The UCS sets are not "play" sets and are definitely aimed at people who want
to build them for display. They also mae up the bulk of sets over $150 which
puts the price for play sets about the same when accounting for inflation.

------
saluki
Our family hobby is lego. We all collect sets and spend time as a family lego
building. I did have some lego sets as a kid. But the sets now are amazing,
and yes pricey, but the quality and enjoyment is worth it. Lots of great MOCs
(My own creations) out there too that you can download the instructions for
and order the parts on bricklink. It's an amazing community of Lego fans,
young and old. We have a great lego city display and are getting in to
lighting up sets.

------
Finnucane
When I was a kid I didn’t know there were sets. I had a big box of LEGO bits,
and I made random things out of them. So I just assumed that’s what was
supposed to happen.

------
kodablah
My simple hypothesis for why Lego feels more expensive now: they are more
expensive relative to other toys which have become cheaper (in every sense of
the word).

------
danans
The OP mentions that change in perception of costs in childhood vs adulthood,
but there is another psychological (or sociological) factor: desire for
increasingly complex (== more blocks) Lego sets among customers.

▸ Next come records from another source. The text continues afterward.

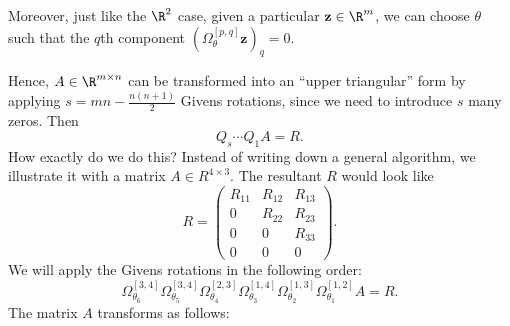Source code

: \documentclass[a4paper]{article}
\begin{document}
Moreover, just like the $\R^2$ case, given a particular $\mathbf{z} \in \R^m$, we can choose $\theta$ such that the $q$th component $(\Omega^{[p, q]}_\theta \mathbf{z})_q = 0$.

Hence, $A \in \R^{m \times n}$ can be transformed into an ``upper triangular'' form by applying $s = mn - \frac{n(n + 1)}{2}$ Givens rotations, since we need to introduce $s$ many zeros. Then
\[
  Q_s \cdots Q_1 A = R.
\]
How exactly do we do this? Instead of writing down a general algorithm, we illustrate it with a matrix $A \in R^{4 \times 3}$. The resultant $R$ would look like
\[
  R =
  \begin{pmatrix}
    R_{11} & R_{12} & R_{13}\\
    0 & R_{22} & R_{23}\\
    0 & 0 & R_{33}\\
    0 & 0 & 0
  \end{pmatrix}.
\]
We will apply the Givens rotations in the following order:
\[
  \Omega_{\theta_6}^{[3, 4]}\Omega_{\theta_5}^{[3, 4]} \Omega_{\theta_4}^{[2, 3]} \Omega_{\theta_3}^{[1, 4]} \Omega_{\theta_2}^{[1, 3]} \Omega_{\theta_1}^{[1, 2]} A = R.
\]
The matrix $A$ transforms as follows:
\end{document}
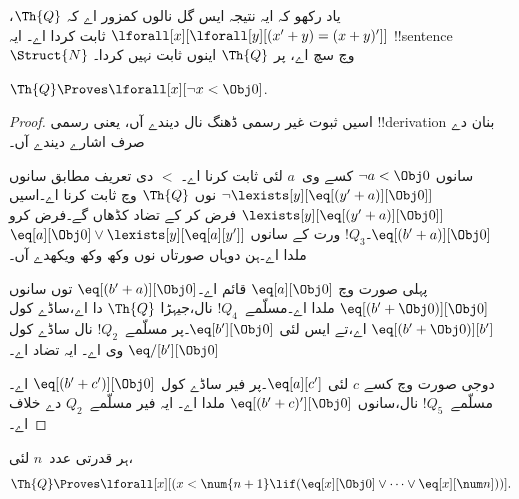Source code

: \documentclass[../../../include/open-logic-section]{subfiles}
\begin{document}
یاد رکھو کہ ایہ نتیجہ ایس گل نالوں کمزور اے کہ
$\Th{Q}$، $\lforall[x][\lforall[y][(x' + y) = (x + y)']]$ ثابت کردا اے۔
ایہ !!{sentence}~$\Struct{N}$ وچ سچ اے، پر $\Th{Q}$ اینوں
ثابت نہیں کردا۔

\begin{lem}
$\Th{Q} \Proves \lforall[x][\lnot x < \Obj 0]$.
\end{lem}

\begin{proof}
اسیں ثبوت غیر رسمی ڈھنگ نال دیندے آں، یعنی رسمی !!{derivation} بنان دے صرف اشارے دیندے آں۔

سانوں $\lnot a < \Obj 0$ کسے وی~$a$ لئی ثابت کرنا اے۔ $<$
دی تعریف مطابق سانوں $\lnot
\lexists[y][\eq[(y'+a)][\Obj 0]]$ نوں $\Th{Q}$ وچ ثابت کرنا اے۔اسیں $\lexists[y][\eq[(y'+a)][\Obj 0]]$ فرض کر کے تضاد کڈھاں گے۔فرض کرو
$\eq[(b'+a)][\Obj 0]$۔$!Q_3$ ورت کے سانوں
$\eq[a][\Obj 0] \lor \lexists[y][\eq[a][y']]$ ملدا اے۔ہن دوہاں صورتاں نوں وکھ وکھ ویکھدے آں۔

پہلی صورت وچ $\eq[a][\Obj 0]$ قائم اے۔$\eq[(b'+a)][\Obj 0]$ توں سانوں
$\eq[(b' + \Obj 0)][\Obj 0]$ ملدا اے۔مسلّمے~$!Q_4$ نال،جیہڑا $\Th{Q}$ دا اے،ساڈے کول
$\eq[(b' + \Obj 0)][b']$ اے،تے ایس لئی $\eq[b'][\Obj 0]$۔پر
مسلّمے~$!Q_2$ نال ساڈے کول $\eq/[b'][\Obj 0]$ وی اے۔ ایہ تضاد اے۔

دوجی صورت وچ کسے $c$ لئی $\eq[a][c']$۔پر فیر ساڈے کول $\eq[(b' +
c')][\Obj 0]$ اے۔مسلّمے~$!Q_5$ نال،سانوں $\eq[(b' + c)'][\Obj 0]$ ملدا اے۔ ایہ فیر مسلّمے~$Q_2$ دے خلاف اے۔
\end{proof}

\begin{lem}
ہر قدرتی عدد~$n$ لئی،
  \[
  \Th{Q} \Proves
  \lforall[x][(x < \num {n+1} \lif (\eq[x][\Obj 0] \lor \dots \lor
    \eq[x][\num n]))].
  \]
\end{lem}
\end{document}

This is similar (obv. not identical) to the digital authoring tools available
to everyone today were only available to sophisticated content creators in the
past. Of course the digital tools I have seen a massive deflation in costs.

------
thdrdt
I can't remember the exact interview (I think it was a docu about the LEGO
building designed by BIG on Netflix), where Kjeld Kirk Kristiansen told that
the last decade LEGO is having a lot of competition from other toys,
(game)computers and so on.

That's why they were forced to start selling themed series and to explore
other audiences.

Edit: Netflix: LEGO house - home of the brick.

------
thedance
I don’t know where they come from but my nearby used book store sells gallon-
sized ziploc bags filled with random legos. Most of them are old, which is
awesome. You get the old space logo. I buy them on my way home. My kids have
built almost a whole LEGO City out of these. Really wish LEGO brand sets these
days were less thematic.

------
DoubleGlazing
The secondhand market for Lego can be crazy.

A few years back The S*n would occasionally run promotions where they would
give away free mini-figs. There was nothing particularly rare about them, and
the packs were specially branded for the promotion.

A colleague of mine hoarded as many as he could and a year later was selling
them for €10.00 each.

------
Waterluvian
I just got out my 20-30 year old pile of about 100 Lego sets from my brothers
and my childhoods and got my three year old engaged.

I proceeded to have this exact rant at my wife when looking up what today's
equivalent of Ice Planet or Space Police would be. It's all just IP sets with
a ton of custom pieces.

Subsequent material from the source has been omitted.